We are going to have a tough time restraining the cost of healthcare despite our good intentions. One of the reasons is that physicians and hospital executives can decide exactly how various types of services are delivered. If one component of reimbursement is squeezed by the government or insurance plans, there are often other ways to compensate for the financial loss. Patients often end up paying for the additional services. A recent article detailed how this works for colonoscopy (see: Waking Up to Major Colonoscopy Bills):
“Doctors adopt practices that cost more, insurers pay less, and patients get stuck with a tab that in many cases is inflated and arbitrary,” said [a spokesperson for] Public Interest Media Group, [which] is focused on health care....More than 20 million outpatient endoscopy procedures are performed in the United States each year, and the number is growing. A few hardy patients decide that they do not need anesthesia at all. Most receive conscious sedation, a combination of drugs that block pain and help patients relax while remaining conscious; three gastroenterology societies recommend this option as adequate in cases where there are no complications.
Still, a growing number of patients appear to be receiving full anesthesia. Some gastroenterologists say that patients recover more easily after full anesthesia and that the exam is better. But there is no clear scientific evidence to support this, and critics say that an extra pair of hands in the room simply allows the doctor to perform more procedures.
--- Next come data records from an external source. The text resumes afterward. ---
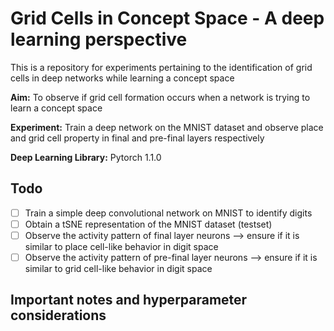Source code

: # Grid Cells in Concept Space - A deep learning perspective
This is a repository for experiments pertaining to the identification of grid cells in deep networks while learning a concept space

**Aim:** To observe if grid cell formation occurs when a network is trying to learn a concept space

**Experiment:** Train a deep network on the MNIST dataset and observe place and grid cell property in final and pre-final layers respectively

**Deep Learning Library:** Pytorch 1.1.0

## Todo
+ [ ] Train a simple deep convolutional network on MNIST to identify digits
+ [ ] Obtain a tSNE representation of the MNIST dataset (testset)
+ [ ] Observe the activity pattern of final layer neurons --> ensure if it is similar to place cell-like behavior in digit space
+ [ ] Observe the activity pattern of pre-final layer neurons --> ensure if it is similar to grid cell-like behavior in digit space

## Important notes and hyperparameter considerations
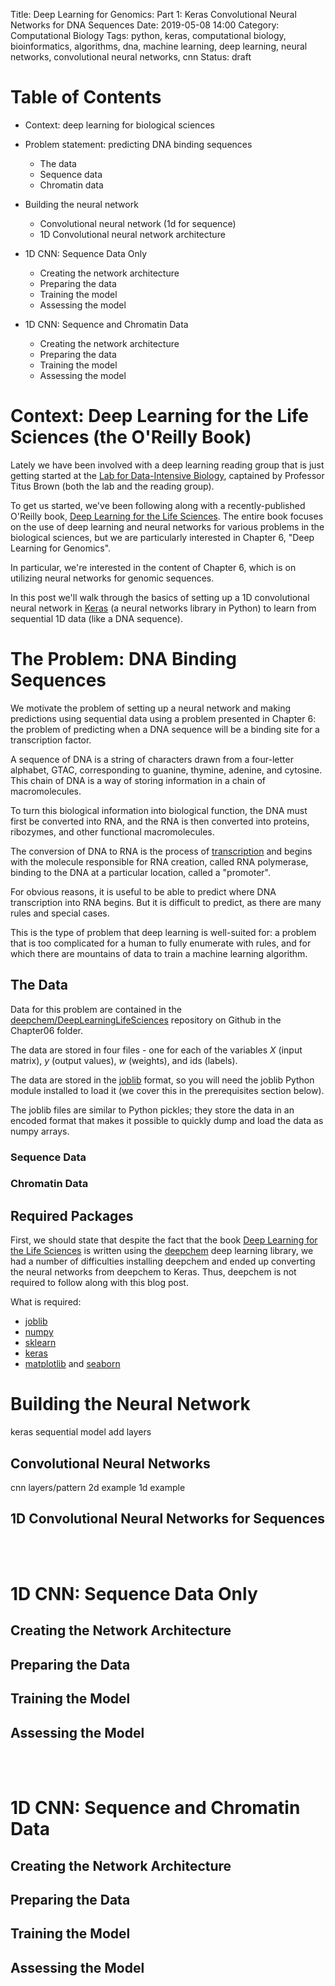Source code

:Title: Deep Learning for Genomics: Part 1: Keras Convolutional Neural Networks for DNA Sequences
Date: 2019-05-08 14:00
Category: Computational Biology
Tags: python, keras, computational biology, bioinformatics, algorithms, dna, machine learning, deep learning, neural networks, convolutional neural networks, cnn
Status: draft

# Table of Contents

* Context: deep learning for biological sciences

* Problem statement: predicting DNA binding sequences
    * The data
    * Sequence data
    * Chromatin data

* Building the neural network
    * Convolutional neural network (1d for sequence)
    * 1D Convolutional neural network architecture

* 1D CNN: Sequence Data Only
    * Creating the network architecture
    * Preparing the data
    * Training the model
    * Assessing the model

* 1D CNN: Sequence and Chromatin Data
    * Creating the network architecture
    * Preparing the data
    * Training the model
    * Assessing the model

# Context: Deep Learning for the Life Sciences (the O'Reilly Book)

Lately we have been involved with a deep learning reading group
that is just getting started at the [Lab for Data-Intensive Biology](https://ivory.idyll.org/lab/),
captained by Professor Titus Brown (both the lab and the reading group).

To get us started, we've been following along with a
recently-published O'Reilly book, [<u>Deep Learning for the
Life Sciences</u>](https://www.oreilly.com/library/view/deep-learning-for/9781492039822/).
The entire book focuses on the use of deep learning
and neural networks for various problems in the biological
sciences, but we are particularly interested in Chapter 6,
"Deep Learning for Genomics".

In particular, we're interested in the content of Chapter 6,
which is on utilizing neural networks for genomic sequences.

In this post we'll walk through the basics of setting up
a 1D convolutional neural network in [Keras](https://keras.io)
(a neural networks library in Python) to learn from
sequential 1D data (like a DNA sequence).

# The Problem: DNA Binding Sequences

We motivate the problem of setting up a neural network and making
predictions using sequential data using a problem presented
in Chapter 6: the problem of predicting when a DNA sequence
will be a binding site for a transcription factor.

A sequence of DNA is a string of characters drawn from a
four-letter alphabet, GTAC, corresponding to guanine, thymine,
adenine, and cytosine. This chain of DNA is a way of storing
information in a chain of macromolecules.

To turn this biological information into biological function, 
the DNA must first be converted into RNA, and the RNA is
then converted into proteins, ribozymes, and other functional
macromolecules.

The conversion of DNA to RNA is the process of [transcription](https://en.wikipedia.org/wiki/Transcription_(biology))
and begins with the molecule responsible for RNA creation,
called RNA polymerase, binding to the DNA at a particular
location, called a "promoter".  

For obvious reasons, it is useful to be able to predict
where DNA transcription into RNA begins. But it is difficult
to predict, as there are many rules and special cases.

This is the type of problem that deep learning is well-suited
for: a problem that is too complicated for a human to fully
enumerate with rules, and for which there are mountains of
data to train a machine learning algorithm.

## The Data

Data for this problem are contained in the [deepchem/DeepLearningLifeSciences](https://github.com/deepchem/DeepLearningLifeSciences)
repository on Github in the Chapter06 folder.

The data are stored in four files - one for each of the variables
$X$ (input matrix), $y$ (output values), $w$ (weights), and
ids (labels).

The data are stored in the [joblib](https://github.com/joblib/joblib)
format, so you will need the joblib Python module
installed to load it (we cover this in the 
prerequisites section below).

The joblib files are similar to Python pickles; they store the
data in an encoded format that makes it possible to quickly
dump and load the data as numpy arrays.

### Sequence Data

### Chromatin Data

## Required Packages

First, we should state that despite the fact that the book
<u>Deep Learning for the Life Sciences</u> is written using
the [deepchem](https://github.com/deepchem/deepchem)
deep learning library, we had a number of difficulties
installing deepchem and ended up converting the neural
networks from deepchem to Keras. Thus, deepchem is not 
required to follow along with this blog post.

What is required:

* [joblib](https://github.com/joblib/joblib)
* [numpy](https://www.numpy.org/)
* [sklearn](https://scikit-learn.org/)
* [keras](https://keras.io)
* [matplotlib](https://matplotlib.org/) and [seaborn](https://seaborn.pydata.org/)

# Building the Neural Network

keras
sequential model
add layers

## Convolutional Neural Networks

cnn layers/pattern
2d example
1d example

## 1D Convolutional Neural Networks for Sequences



<br />
<br />

# 1D CNN: Sequence Data Only

## Creating the Network Architecture

## Preparing the Data

## Training the Model

## Assessing the Model


<br />
<br />

# 1D CNN: Sequence and Chromatin Data 

## Creating the Network Architecture

## Preparing the Data

## Training the Model

## Assessing the Model



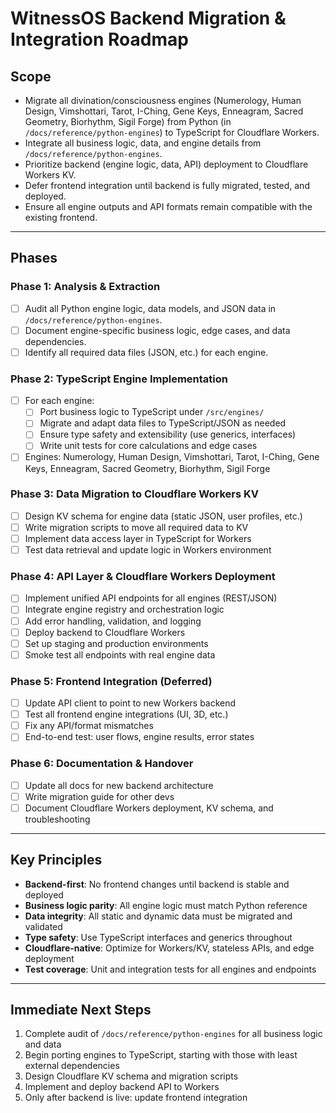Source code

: # WitnessOS Backend Migration & Integration Roadmap

## Scope
- Migrate all divination/consciousness engines (Numerology, Human Design, Vimshottari, Tarot, I-Ching, Gene Keys, Enneagram, Sacred Geometry, Biorhythm, Sigil Forge) from Python (in `/docs/reference/python-engines`) to TypeScript for Cloudflare Workers.
- Integrate all business logic, data, and engine details from `/docs/reference/python-engines`.
- Prioritize backend (engine logic, data, API) deployment to Cloudflare Workers KV.
- Defer frontend integration until backend is fully migrated, tested, and deployed.
- Ensure all engine outputs and API formats remain compatible with the existing frontend.

---

## Phases

### Phase 1: Analysis & Extraction
- [ ] Audit all Python engine logic, data models, and JSON data in `/docs/reference/python-engines`.
- [ ] Document engine-specific business logic, edge cases, and data dependencies.
- [ ] Identify all required data files (JSON, etc.) for each engine.

### Phase 2: TypeScript Engine Implementation
- [ ] For each engine:
    - [ ] Port business logic to TypeScript under `/src/engines/`
    - [ ] Migrate and adapt data files to TypeScript/JSON as needed
    - [ ] Ensure type safety and extensibility (use generics, interfaces)
    - [ ] Write unit tests for core calculations and edge cases
- [ ] Engines: Numerology, Human Design, Vimshottari, Tarot, I-Ching, Gene Keys, Enneagram, Sacred Geometry, Biorhythm, Sigil Forge

### Phase 3: Data Migration to Cloudflare Workers KV
- [ ] Design KV schema for engine data (static JSON, user profiles, etc.)
- [ ] Write migration scripts to move all required data to KV
- [ ] Implement data access layer in TypeScript for Workers
- [ ] Test data retrieval and update logic in Workers environment

### Phase 4: API Layer & Cloudflare Workers Deployment
- [ ] Implement unified API endpoints for all engines (REST/JSON)
- [ ] Integrate engine registry and orchestration logic
- [ ] Add error handling, validation, and logging
- [ ] Deploy backend to Cloudflare Workers
- [ ] Set up staging and production environments
- [ ] Smoke test all endpoints with real engine data

### Phase 5: Frontend Integration (Deferred)
- [ ] Update API client to point to new Workers backend
- [ ] Test all frontend engine integrations (UI, 3D, etc.)
- [ ] Fix any API/format mismatches
- [ ] End-to-end test: user flows, engine results, error states

### Phase 6: Documentation & Handover
- [ ] Update all docs for new backend architecture
- [ ] Write migration guide for other devs
- [ ] Document Cloudflare Workers deployment, KV schema, and troubleshooting

---

## Key Principles
- **Backend-first**: No frontend changes until backend is stable and deployed
- **Business logic parity**: All engine logic must match Python reference
- **Data integrity**: All static and dynamic data must be migrated and validated
- **Type safety**: Use TypeScript interfaces and generics throughout
- **Cloudflare-native**: Optimize for Workers/KV, stateless APIs, and edge deployment
- **Test coverage**: Unit and integration tests for all engines and endpoints

---

## Immediate Next Steps
1. Complete audit of `/docs/reference/python-engines` for all business logic and data
2. Begin porting engines to TypeScript, starting with those with least external dependencies
3. Design Cloudflare KV schema and migration scripts
4. Implement and deploy backend API to Workers
5. Only after backend is live: update frontend integration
According to a study by the RAND Corporation, published this year..., use of anesthesia administered by an anesthesiologist or nurse anesthetist during outpatient gastroenterology procedures, mostly colonoscopies, has more than doubled in recent years, to more than 30 percent in 2009 from 14 percent in 2003.
Most of the increase occurred among low-risk patients who could do without the expensive service. But the practice varies from region to region: Only 13 percent of gastrointestinal procedures in the West involved an anesthesiologist or nurse anesthetist, compared with 59 percent in the Northeast, the study found. As much as $1.1 billion spent on anesthesia for gastrointestinal procedures each year may not be medically necessary, the researchers concluded. Insurers often foot the bill for full anesthesia, but not always.
For me, the most significant point made in this article was the following: critics [of general anesthesia for colonoscopy] say that an extra pair of hands in the room simply allows the doctor to perform more procedures. Insurance companies and the federal government continue to ratchet down reimbursement for common diagnostic procedures like colonoscopy. Gastroenterologists then have an incentive to perform more of them to maintain their expected incomes. One way to achieve this goal is by having another physician in the procedure room to increase productivity. Since many insurance plans will refuse to accept the charges for this additonal set of hands, the patient may be stuck with the bill for the general anesthesia.
The bottom line here is that the patient needs to discuss with his or her gastroenterologist the cost of colonoscopy prior to the day of the procedure. Some may plead ignorance when asked, saying that insurance plans may differ. It's certainly worth while, armed with the information above, to ask if general anesthesia will be used for the colonoscopy and, if so, why. Then and to obtain more information, the next step is to call one's health insurance company and ask about reimbursement for colonoscopy. This is particulary important for the uninsured and for those with high deductible insurance, as discussed in a recent post (see: High Deductible Health Insurance Plans Becoming the Norm in Large Companies).